Russian Far East

If You Can Pronounce Zegrahm, You Have to Give These Sites a Try

Zegrahm Contributor|September 19, 2013|Blog Post

At Zegrahm, we pride ourselves on taking our explorers to the ends of the Earth, be it the continent of Antarctica, or an island in the middle of the Indian Ocean with seven syllables—we're looking at you, Thiruvananthapuram. Here is a list of our favorite, if hard to pronounce, off-the-beaten-path destinations you simply can’t miss:

 

Sea of Okhotsk

The expansive region bordering the Sea of Okhotsk is one of the planet’s least-explored and most remarkable destinations for untouched forests, pristine tundra, and vast amounts of wildlife. You’ll find a number of whale species including beluga, orca, and bowhead; basking seals and sea lions by the thousands; and millions of seabirds, from northern fulmars, puffins, and guillemots to black-legged kittiwakes, auklets, and more.

 

Jan Mayen Island

Jan Mayen Island claims the northernmost active volcano on the planet.
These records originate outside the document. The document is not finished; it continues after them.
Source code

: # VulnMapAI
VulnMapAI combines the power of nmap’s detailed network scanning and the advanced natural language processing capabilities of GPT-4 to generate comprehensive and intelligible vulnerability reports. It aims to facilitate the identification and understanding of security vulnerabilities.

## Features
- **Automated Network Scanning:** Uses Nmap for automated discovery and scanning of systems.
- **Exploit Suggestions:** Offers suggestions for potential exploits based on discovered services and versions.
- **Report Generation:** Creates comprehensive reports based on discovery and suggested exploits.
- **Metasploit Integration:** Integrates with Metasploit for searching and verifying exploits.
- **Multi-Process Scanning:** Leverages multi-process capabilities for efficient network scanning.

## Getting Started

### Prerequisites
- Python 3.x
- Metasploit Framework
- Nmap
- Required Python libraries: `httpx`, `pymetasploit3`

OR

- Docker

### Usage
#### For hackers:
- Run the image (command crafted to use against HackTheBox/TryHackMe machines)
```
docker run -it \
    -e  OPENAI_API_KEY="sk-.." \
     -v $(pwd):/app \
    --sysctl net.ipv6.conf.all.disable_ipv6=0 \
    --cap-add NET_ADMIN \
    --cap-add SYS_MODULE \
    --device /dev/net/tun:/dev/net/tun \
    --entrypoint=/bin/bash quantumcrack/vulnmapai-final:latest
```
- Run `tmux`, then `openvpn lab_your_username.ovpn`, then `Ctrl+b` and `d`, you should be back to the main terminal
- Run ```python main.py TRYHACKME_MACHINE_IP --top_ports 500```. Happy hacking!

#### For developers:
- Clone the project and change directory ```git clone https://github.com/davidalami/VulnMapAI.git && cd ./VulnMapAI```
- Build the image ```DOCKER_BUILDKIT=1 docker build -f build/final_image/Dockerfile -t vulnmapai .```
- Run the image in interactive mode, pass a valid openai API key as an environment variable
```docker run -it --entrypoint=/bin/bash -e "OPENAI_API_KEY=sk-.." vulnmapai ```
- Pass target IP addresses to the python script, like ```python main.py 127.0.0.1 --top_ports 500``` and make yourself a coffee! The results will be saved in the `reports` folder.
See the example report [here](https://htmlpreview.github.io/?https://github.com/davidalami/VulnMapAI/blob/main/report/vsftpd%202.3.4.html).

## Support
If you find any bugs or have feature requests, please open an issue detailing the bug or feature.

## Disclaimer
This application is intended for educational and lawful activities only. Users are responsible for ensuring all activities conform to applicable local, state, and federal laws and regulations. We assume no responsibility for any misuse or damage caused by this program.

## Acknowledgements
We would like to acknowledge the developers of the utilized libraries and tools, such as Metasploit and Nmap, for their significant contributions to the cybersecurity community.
The Beerenberg volcano is entirely capped in ice and boasts numerous glaciers, many of which calve directly into the sea. We will be on the lookout for seabirds such as fulmars and puffins, and we may go ashore to view the old whaling and weather stations.

 

Sigiriya

In the heart of Sri Lanka lies Sigiriya, or Lion Rock, a huge granite monolith rising out of the jungle. This stunning UNESCO World Heritage Site features the ruins of a 5th-century fortress and palace, colorful murals, and the remains of an extensive network of gardens, reservoirs, and fountains. See for yourself on Natural Wonders of Sri Lanka

 

Karasjok

Karasjok is the social and cultural center of the Norwegian Sami, a semi-nomadic culture based on reindeer herding. Both the Sami Parliament and a Sami language radio station were established here, and on our adventure, you will meet Sven Engolhm, an eleven-time winner of Europe’s longest dog sled race, plus visit his kennels and highly-trained sled dogs.

 

Bwindi Impenetrable Forest

A UNESCO World Heritage Site, Bwindi Impenetrable Forest is one of the most biologically diverse areas on the planet. It is home to half of the world’s population of mountain gorillas, and our overland adventure spends two full days tracking these great primates. A plethora of bird species and other chimpanzees also live here.